Foreclosing With A Carryback Loan: What Happens Next?

A carryback loan is one that is defined as a second loan or seller’s option loan. These loans help a seller sell a property such as a home and aid a borrower who may not otherwise be able to meet their obligations as with a 80/20 loan. The carryback is financed solely by the seller and presents a unique risk should the loan default.

In the case that a carryback loan goes into foreclosure, the seller stands second in line for repayment of the financing that they agreed to. For example a home with a $200,000 mortgage would require a minimum equity commitment of the buyer of 20 percent ($40,000). The seller may step in and finance the $40,000 as a carryback loan.

In a foreclosure, the $160,000 is paid off from any proceeds received through the sale of the property. Any remaining amount of money received will be used to make the seller whole.

Step 1: Surrender of the Home

In any foreclosure proceeding, regardless of the types of loans outstanding, the principal or primary lender takes possession of the property. This is done through a surrender of the title to the bank or lender and a transfer of the property. A sheriff deputy or other law enforcement official may be available to facilitate the foreclosure and make sure that individuals that formerly resided in the house have been served proper notice and have removed themselves from the property.

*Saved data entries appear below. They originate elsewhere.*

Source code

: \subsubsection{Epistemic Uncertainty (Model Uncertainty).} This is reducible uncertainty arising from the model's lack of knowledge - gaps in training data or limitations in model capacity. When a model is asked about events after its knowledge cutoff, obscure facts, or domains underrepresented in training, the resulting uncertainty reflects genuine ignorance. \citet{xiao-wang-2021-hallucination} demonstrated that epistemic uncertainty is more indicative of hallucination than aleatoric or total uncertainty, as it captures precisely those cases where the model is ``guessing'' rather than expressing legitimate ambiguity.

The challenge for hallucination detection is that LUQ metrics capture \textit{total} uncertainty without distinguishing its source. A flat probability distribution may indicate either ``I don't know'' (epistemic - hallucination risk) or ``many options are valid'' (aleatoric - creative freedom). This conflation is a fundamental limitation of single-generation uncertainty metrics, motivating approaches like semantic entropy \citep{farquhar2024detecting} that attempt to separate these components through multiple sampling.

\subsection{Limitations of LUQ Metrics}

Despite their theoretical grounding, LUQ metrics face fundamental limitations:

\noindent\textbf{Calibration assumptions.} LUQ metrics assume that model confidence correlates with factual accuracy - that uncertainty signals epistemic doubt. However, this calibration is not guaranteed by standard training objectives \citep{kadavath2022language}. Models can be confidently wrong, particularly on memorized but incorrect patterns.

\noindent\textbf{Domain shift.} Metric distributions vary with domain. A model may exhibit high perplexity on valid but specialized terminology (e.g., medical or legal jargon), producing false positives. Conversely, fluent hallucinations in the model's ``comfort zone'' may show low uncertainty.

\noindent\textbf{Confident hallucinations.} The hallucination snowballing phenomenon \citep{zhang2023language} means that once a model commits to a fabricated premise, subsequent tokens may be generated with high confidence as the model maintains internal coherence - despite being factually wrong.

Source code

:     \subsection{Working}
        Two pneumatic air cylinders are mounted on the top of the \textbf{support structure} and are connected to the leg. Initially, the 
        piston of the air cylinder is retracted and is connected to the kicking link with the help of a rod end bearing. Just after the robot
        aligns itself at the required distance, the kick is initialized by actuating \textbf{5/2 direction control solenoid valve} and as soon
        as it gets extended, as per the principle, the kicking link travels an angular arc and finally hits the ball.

Step 2: Determine If Any Damage Has Been Done to the Home

Once the notice of foreclosure and eviction has been served and handled, the bank will inspect the home for any damages and repairs that may need to be made in order to put the house back on the market. None of these steps thus far involve in the seller of the home or holder of the carryback loan. Because the note holder is a second loan holder, their rights do not come into play until after the primary mortgage holder is made whole.

Step 3: Sell the Home

After the home has been repaired and readied for sale the mortgage holder will attempt to sell the home at a price large enough to at least recoup their losses. This may result in the carryback loan note holder receiving less than the amount they borrowed to secure the initial mortgage or nothing at all. Again this is the risk that the guarantor of a carryback loan faces when extending borrowing in order to sell the home.